Answer with a bare number: the count of lines in the data below that contain the word "githubusercontent".

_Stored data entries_
BEGIN

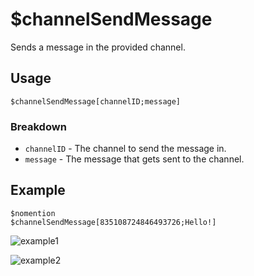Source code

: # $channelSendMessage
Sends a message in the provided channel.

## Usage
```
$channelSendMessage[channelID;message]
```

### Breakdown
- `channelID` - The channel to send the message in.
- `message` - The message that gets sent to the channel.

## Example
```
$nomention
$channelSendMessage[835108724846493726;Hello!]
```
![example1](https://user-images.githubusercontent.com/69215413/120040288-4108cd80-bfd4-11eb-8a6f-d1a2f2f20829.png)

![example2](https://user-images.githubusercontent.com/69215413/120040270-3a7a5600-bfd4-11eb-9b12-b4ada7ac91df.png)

END
BEGIN

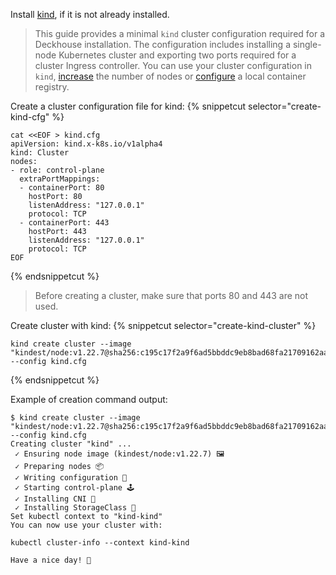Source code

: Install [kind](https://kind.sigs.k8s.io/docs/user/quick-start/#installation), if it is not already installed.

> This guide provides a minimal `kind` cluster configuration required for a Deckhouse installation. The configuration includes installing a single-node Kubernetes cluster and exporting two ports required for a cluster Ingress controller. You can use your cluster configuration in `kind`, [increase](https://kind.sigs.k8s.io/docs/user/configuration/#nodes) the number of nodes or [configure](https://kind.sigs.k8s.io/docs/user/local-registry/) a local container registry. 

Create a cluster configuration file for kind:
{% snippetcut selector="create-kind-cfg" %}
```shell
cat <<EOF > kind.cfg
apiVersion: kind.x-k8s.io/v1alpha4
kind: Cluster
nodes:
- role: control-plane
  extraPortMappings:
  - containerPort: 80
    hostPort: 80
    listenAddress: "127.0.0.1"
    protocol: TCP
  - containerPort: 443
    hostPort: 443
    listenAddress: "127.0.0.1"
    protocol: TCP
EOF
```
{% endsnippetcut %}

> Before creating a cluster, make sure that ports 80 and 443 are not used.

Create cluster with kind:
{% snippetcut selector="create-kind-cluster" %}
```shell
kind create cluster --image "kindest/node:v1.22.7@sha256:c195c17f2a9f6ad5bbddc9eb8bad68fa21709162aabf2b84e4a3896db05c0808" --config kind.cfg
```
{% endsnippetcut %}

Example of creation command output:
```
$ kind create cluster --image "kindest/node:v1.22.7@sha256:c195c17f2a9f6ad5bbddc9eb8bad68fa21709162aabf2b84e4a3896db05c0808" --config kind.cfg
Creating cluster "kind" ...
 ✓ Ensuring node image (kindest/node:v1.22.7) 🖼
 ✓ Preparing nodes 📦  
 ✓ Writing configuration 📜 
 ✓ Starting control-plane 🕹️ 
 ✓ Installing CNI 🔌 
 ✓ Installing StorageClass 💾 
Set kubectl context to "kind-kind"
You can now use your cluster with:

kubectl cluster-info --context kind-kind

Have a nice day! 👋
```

END

_REPLY_
2